Das angestrebte Ziel auf dem Berufungsweg Blanquernas ruft in gewisser Weise den Weg der Heiligung von Walter Map in Erinnerung, der auf dem Dritten Laterankonzil (1179) Mitglied der Kommission zur Prüfung der Lehren der Waldenser war. Er widersetze sich dem von den neuen religiösen Gruppen propagierten, pauperistischen Weg, den er für falsch hielt, denn er beobachtete, daß sie sich, solange sie auf die päpstliche Bestätigung warteten, demütig gaben, aber wenn diese vorlag, ihre ursprünglichen Vorsätze schnell aufgaben, sobald der Ruf ihrer Heiligkeit ihnen Schenkungen und Privilegien einbrachte. Für Walter Map war das unverkennbare Zeichen von Heiligkeit die perfecta caritas, die von drei Eremiten personifiziert wurde, die sich durch leticia perfectae caritatis auszeichneten, die sie der hypocrites tristes entgegensetzten.

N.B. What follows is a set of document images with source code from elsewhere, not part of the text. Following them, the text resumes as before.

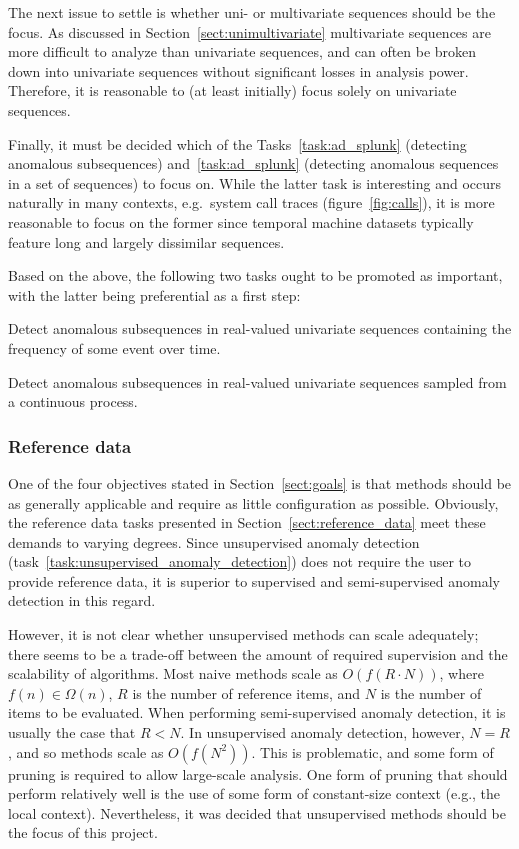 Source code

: The next issue to settle is whether uni- or multivariate sequences should be the focus. As discussed in Section~\ref{sect:unimultivariate} multivariate sequences are more difficult to analyze than univariate sequences, and can often be broken down into univariate sequences without significant losses in analysis power. Therefore, it is reasonable to (at least initially) focus solely on univariate sequences.

Finally, it must be decided which of the Tasks~\ref{task:ad_splunk} (detecting anomalous subsequences) and~\ref{task:ad_splunk} (detecting anomalous sequences in a set of sequences) to focus on. While the latter task is interesting and occurs naturally in many contexts, e.g.\ system call traces (figure~\ref{fig:calls}), it is more reasonable to focus on the former since temporal machine datasets typically feature long and largely dissimilar sequences.

Based on the above, the following two tasks ought to be promoted as important, with the latter being preferential as a first step:
\begin{task}
\label{task:frequency}
  Detect anomalous subsequences in real-valued univariate sequences containing the frequency of some event over time.
\end{task}
\begin{task}
\label{task:continuous}
  Detect anomalous subsequences in real-valued univariate sequences sampled from a continuous process.
\end{task}

\subsubsection{Reference data}

One of the four objectives stated in Section~\ref{sect:goals} is that methods should be as generally applicable and require as little configuration as possible. Obviously, the reference data tasks presented in Section~\ref{sect:reference_data} meet these demands to varying degrees. Since unsupervised anomaly detection (task~\ref{task:unsupervised_anomaly_detection}) does not require the user to provide reference data, it is superior to supervised and semi-supervised anomaly detection in this regard.

However, it is not clear whether unsupervised methods can scale adequately; there seems to be a trade-off between the amount of required supervision and the scalability of algorithms. Most naive methods scale as $O(f(R \cdot N))$, where $f(n) \in \Omega(n)$, $R$ is the number of reference items, and $N$ is the number of items to be evaluated. When performing semi-supervised anomaly detection, it is usually the case that $R < N$. In unsupervised anomaly detection, however, $N = R$, and so methods scale as $O(f(N^2))$. This is problematic, and some form of pruning is required to allow large-scale analysis. One form of pruning that should perform relatively well is the use of some form of constant-size context (e.g.\@, the local context). Nevertheless, it was decided that unsupervised methods should be the focus of this project.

Am 22. Februar wird in Rom in der Krypta der Antonius-Basilika (Via Merulana 124) eine Ausstellung über Raimund Lull eröffnet. Die Ausstellung mit dem Titel Raimundus Lullus, Christianus Arabicus – Die Begegnung zwischen Kulturen wird von der Päpstlichen Universität Antonianum in Zusammenarbeit mit dem Europäischen Institut des Mittelmeers der Universität La Sapienza organisiert.